Microservices: one of the most popular design paradigms in modern software development is without doubts the microservice architecture. This kind of architecture is based on decomposability as the basis for its implementation. Modules provide a more robust and clean way to decompose large applications in order to make them microservice-ready.

All of these benefits mean better abstraction, which leads to improved designs and more robust architectures. One of the nice side-effects of this feature is that it forces the programmer into “modular thinking” by principle, which may help in writing better code.

6. Conclusions

This is undoubtedly a big feature that may allow writing more effective modular C++ code than with header files.

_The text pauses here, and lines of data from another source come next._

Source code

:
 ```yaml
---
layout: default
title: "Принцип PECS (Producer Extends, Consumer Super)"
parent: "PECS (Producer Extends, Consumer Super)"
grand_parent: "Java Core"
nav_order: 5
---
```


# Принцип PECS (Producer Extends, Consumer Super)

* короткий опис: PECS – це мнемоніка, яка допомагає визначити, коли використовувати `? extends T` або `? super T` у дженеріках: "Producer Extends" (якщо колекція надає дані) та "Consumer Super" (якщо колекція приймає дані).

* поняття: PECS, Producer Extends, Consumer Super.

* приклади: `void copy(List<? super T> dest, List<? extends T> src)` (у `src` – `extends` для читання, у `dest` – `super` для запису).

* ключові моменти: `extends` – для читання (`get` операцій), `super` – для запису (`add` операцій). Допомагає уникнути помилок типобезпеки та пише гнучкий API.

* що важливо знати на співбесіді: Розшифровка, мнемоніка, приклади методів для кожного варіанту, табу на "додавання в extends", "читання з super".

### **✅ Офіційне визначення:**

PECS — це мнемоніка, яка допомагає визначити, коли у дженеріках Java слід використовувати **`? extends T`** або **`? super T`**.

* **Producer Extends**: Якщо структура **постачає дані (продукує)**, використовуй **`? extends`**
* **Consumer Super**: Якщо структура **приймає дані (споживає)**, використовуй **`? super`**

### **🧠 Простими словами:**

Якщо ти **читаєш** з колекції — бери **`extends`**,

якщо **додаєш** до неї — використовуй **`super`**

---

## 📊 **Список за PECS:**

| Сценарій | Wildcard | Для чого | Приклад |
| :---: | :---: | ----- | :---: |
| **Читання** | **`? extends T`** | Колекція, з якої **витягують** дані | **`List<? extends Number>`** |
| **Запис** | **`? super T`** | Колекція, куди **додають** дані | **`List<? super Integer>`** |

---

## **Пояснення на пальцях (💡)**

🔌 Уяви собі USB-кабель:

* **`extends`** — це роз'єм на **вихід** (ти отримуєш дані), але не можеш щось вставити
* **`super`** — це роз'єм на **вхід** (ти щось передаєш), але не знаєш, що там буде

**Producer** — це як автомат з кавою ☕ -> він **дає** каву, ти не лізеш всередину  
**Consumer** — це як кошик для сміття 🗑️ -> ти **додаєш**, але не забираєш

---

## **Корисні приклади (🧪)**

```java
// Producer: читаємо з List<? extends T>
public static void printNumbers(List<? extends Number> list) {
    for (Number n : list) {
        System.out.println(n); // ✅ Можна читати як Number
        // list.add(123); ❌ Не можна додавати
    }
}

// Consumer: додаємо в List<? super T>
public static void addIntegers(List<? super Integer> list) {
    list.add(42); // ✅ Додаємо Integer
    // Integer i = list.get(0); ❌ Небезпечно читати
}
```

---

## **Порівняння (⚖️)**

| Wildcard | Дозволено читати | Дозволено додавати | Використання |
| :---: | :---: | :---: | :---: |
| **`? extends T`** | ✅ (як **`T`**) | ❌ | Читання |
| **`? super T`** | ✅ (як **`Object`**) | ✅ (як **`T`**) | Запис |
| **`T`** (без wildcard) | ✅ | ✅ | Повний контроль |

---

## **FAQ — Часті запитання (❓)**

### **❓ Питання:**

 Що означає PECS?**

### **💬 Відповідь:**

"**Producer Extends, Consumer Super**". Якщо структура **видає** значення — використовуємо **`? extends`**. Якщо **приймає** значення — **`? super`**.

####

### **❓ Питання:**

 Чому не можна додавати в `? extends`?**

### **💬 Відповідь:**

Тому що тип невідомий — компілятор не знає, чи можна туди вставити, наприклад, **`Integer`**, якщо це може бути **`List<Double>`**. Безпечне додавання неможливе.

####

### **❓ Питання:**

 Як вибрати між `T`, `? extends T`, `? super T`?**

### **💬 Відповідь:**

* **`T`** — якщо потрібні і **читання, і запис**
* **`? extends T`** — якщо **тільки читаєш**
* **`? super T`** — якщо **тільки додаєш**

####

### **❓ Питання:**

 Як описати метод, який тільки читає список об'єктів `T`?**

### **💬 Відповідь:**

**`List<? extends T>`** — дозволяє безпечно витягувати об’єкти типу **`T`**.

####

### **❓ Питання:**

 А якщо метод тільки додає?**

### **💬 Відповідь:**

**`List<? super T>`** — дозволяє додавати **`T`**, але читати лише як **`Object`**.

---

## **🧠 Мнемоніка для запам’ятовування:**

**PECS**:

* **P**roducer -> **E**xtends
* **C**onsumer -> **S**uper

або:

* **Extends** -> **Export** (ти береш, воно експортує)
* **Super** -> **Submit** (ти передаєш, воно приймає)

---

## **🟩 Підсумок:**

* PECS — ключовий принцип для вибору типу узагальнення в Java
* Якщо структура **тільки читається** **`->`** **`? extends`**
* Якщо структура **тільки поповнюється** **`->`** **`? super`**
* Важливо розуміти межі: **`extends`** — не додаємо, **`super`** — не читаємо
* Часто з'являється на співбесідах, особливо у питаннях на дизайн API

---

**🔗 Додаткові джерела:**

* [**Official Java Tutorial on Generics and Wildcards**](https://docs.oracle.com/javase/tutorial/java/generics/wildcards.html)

Those who have been using modules in other languages may probably find the C++ implementation a bit “muddy”, and worry about the additional complexity it may bring to an already complex ecosystem (C++ et al.). And honestly, considering the potential pitfalls and the core design, I have some doubts as well.

In theory, we can see the many benefits they may bring in terms of compilation efficiency and improved designs. In practice, there are several factors that may render their implementation quite difficult with the consequence of adding too much complexity and the risk that a good chunk of it will be passed on to the developer. The second part of this lengthy article will deal with the implementation of modules in the major C++ compilers with a few real examples to see how much the practice resembles the theory.